Detailed Comparison Module In CoReMo 1.9 Plagiarism Detector Notebook for PAN at CLEF 2012

Diego A. Rodríguez Torrejón

José Manuel Martín Ramos

0 0 Universidad de Huelva

This paper describes the process and basics of the Detailed Comparison Module into the CoReMo 1.9 Plagiarism Detector, which has got a highlighted mention in the PAN2012 edition due to its running speed (at least 10 times faster than any other competitor) achieving very good detections. Its high detection efficacy is due to the special features of the contextual and surrounding context n-grams, which working together, increase the opportunity to match, especially when translations or paraphrases happen, but keeping a highly discriminative feature that simplifies the accurate location for plagiarized sections. The independence of external translation systems coupled to its optimized process by high performance C/C++ programming techniques, have yielded its high speed even when it isn't yet multi-core systems optimized.

1 Introduction

Plagiarism Detection is one of the fields that are awakening interest in the areas of Natural Language Processing and Information Retrieval. The various PAN1 editions are continuously promoting the improvement of existing techniques, compiling corpus with cases more realistic and difficult to detect, and developing systems, work plans and tasks to design and analyze the individual impact of proposals for the different subtasks about the performance obtained, the necessary hardware resources and time spent, thus facilitating the subsequent combination and improvement proposals in search of the ultimate plagiarism detector. CoReMo [ 1 ], [ 2 ], [ 3 ] is a Plagiarism Detection System that was initially designed for participation in PAN issues, obtaining very acceptable performance results, but highlighted for hardware requirements and processing speed (one of the main goals for its developers), which this year has had the opportunity to demonstrate. However, CoReMo uses pruning techniques to avoid the comparison of the suspicious document with any source document if not detected evidence of plagiarism by its High Precision Information Retrieval System (HAIRS) and the Reference Monotony Pruning strategy (RM) delimiting the suspected plagiarized section before making any comparisons with the

1 http://pan.webis.de

suspicious document. Therefore, CoReMo did not performed exhaustive documents pair comparisons until the proposal for this PAN issue, forcing to change the design to meet the characteristics of the new edition, which seeks comprehensive comparison for pairs of documents. However, this is not the only new feature included in this CoReMo release, as the detection capability, when compared to the previous edition, was greatly improved by extending the n-grams model used (Contextual N-grams CTnG) to Surrounding Context N-grams (SCnG) [ 4 ] and the use of a post-processing to join closed detections (Granularity Filter).
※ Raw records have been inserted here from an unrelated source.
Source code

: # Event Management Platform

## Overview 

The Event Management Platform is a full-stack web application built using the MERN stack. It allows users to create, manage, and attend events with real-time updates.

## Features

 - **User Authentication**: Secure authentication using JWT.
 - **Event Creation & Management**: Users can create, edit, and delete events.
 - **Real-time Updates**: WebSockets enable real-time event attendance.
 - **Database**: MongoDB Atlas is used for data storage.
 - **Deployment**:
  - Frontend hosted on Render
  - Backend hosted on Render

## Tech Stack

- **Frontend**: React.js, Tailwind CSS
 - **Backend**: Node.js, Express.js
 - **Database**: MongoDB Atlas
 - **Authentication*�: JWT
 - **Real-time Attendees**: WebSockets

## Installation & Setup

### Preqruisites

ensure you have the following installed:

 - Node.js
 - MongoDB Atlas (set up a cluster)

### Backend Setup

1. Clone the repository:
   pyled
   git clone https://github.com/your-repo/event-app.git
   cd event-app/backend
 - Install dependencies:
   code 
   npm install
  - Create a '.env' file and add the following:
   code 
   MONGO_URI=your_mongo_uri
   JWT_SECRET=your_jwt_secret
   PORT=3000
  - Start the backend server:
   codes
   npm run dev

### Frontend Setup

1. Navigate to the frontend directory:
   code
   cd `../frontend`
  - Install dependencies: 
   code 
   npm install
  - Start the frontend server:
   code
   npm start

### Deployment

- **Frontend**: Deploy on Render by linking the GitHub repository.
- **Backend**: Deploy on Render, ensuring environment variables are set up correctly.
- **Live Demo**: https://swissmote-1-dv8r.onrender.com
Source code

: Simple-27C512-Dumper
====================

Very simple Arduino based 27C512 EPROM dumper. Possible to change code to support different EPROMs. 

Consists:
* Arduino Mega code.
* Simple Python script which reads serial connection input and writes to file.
The new Detailed Comparison capability design was arranged looking for the maximal computational efficiency, usual in former CoReMo versions, by using maximal efficiency programming techniques for the the new task algorithms.
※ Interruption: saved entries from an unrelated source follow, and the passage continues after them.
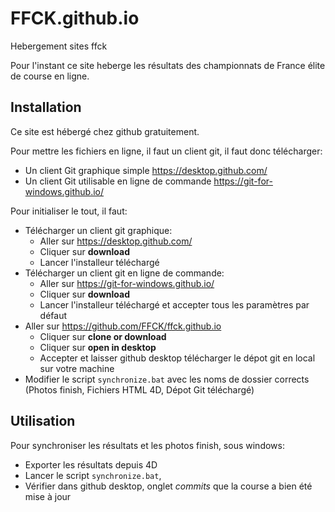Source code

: # FFCK.github.io

Hebergement sites ffck

Pour l'instant ce site heberge les résultats des championnats de France élite de course en ligne.

## Installation

Ce site est hébergé chez github gratuitement.

Pour mettre les fichiers en ligne, il faut un client git, il faut donc télécharger:

  - Un client Git graphique simple https://desktop.github.com/
  - Un client Git utilisable en ligne de commande https://git-for-windows.github.io/

Pour initialiser le tout, il faut:

  - Télécharger un client git graphique:
    - Aller sur https://desktop.github.com/
    - Cliquer sur **download**
    - Lancer l'installeur téléchargé
  - Télécharger un client git en ligne de commande:
    - Aller sur https://git-for-windows.github.io/
    - Cliquer sur **download**
    - Lancer l'installeur téléchargé et accepter tous les paramètres par défaut
  - Aller sur https://github.com/FFCK/ffck.github.io
    - Cliquer sur **clone or download**
    - Cliquer sur **open in desktop**
    - Accepter et laisser github desktop télécharger le dépot git en local sur votre machine
  - Modifier le script `synchronize.bat` avec les noms de dossier corrects (Photos finish, Fichiers HTML 4D, Dépot Git téléchargé)

## Utilisation

Pour synchroniser les résultats et les photos finish, sous windows:

  - Exporter les résultats depuis 4D
  - Lancer le script `synchronize.bat`,
  - Vérifier dans github desktop, onglet *commits* que la course a bien été mise à jour
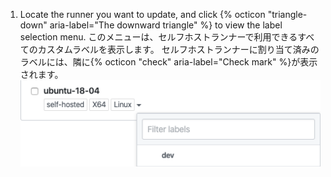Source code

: 1. Locate the runner you want to update, and click {% octicon "triangle-down" aria-label="The downward triangle" %} to view the label selection menu. このメニューは、セルフホストランナーで利用できるすべてのカスタムラベルを表示します。 セルフホストランナーに割り当て済みのラベルには、隣に{% octicon "check" aria-label="Check mark" %}が表示されます。 ![ランナーラベルの変更](/assets/images/help/settings/actions-runner-list-label.png)
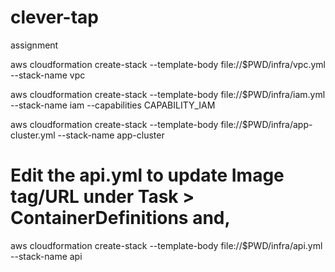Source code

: # clever-tap
assignment

aws cloudformation create-stack --template-body file://$PWD/infra/vpc.yml --stack-name vpc

aws cloudformation create-stack --template-body file://$PWD/infra/iam.yml --stack-name iam --capabilities CAPABILITY_IAM

aws cloudformation create-stack --template-body file://$PWD/infra/app-cluster.yml --stack-name app-cluster

# Edit the api.yml to update Image tag/URL under Task > ContainerDefinitions and,
aws cloudformation create-stack --template-body file://$PWD/infra/api.yml --stack-name api
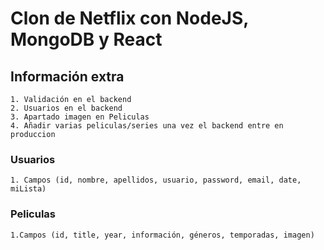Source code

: # Clon de Netflix con NodeJS, MongoDB y React

## Información extra

    1. Validación en el backend
    2. Usuarios en el backend
    3. Apartado imagen en Peliculas
    4. Añadir varias peliculas/series una vez el backend entre en produccion

### Usuarios

    1. Campos (id, nombre, apellidos, usuario, password, email, date, miLista)

### Peliculas

    1.Campos (id, title, year, información, géneros, temporadas, imagen)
Furthermore, it was found that earlier CoReMo versions generated the XML detection files delimiting the offset and length of detections by bytes instead of UTF8 characters, which caused discrepancies between the detection and annotation used in the gold standard corpus, which negatively affected the evaluation, up to 10%. This new version allows detections annotation by either Byte (faster) or UTF8 modes.

2 Surrounding Context N-grams

One of the most important innovations in CoReMo as regards last year's version is that the documents are modeled by an extended concept of former Contextual N- grams [ 1-2 ] (CTnG: case folding, stopwords and short length words removal, stemming and internal sort of n-gram components) to the Surrounding Context N- grams (SCnG) [ 4 ], which in addition to the former, triple them by including a special type of skip n- grams obtained by excluding the second or the last but one from a group of n+1 relevant terms previous to all the previously explained for CTnG process.

For instance, modeling “The quick brown fox jumps over the lazy dog” to SC3G: 1. quick brown fox → brown_fox_quick (1st direct CT3G way) 2. quick brown jumps → brown_jump_quick (1st left-hand SC3G way) 3. quick fox jumps → fox_jump_quick (1st right-hand SC3G way) 4. brown fox jumps → brown_fox_jump (2nd direct CT3G way)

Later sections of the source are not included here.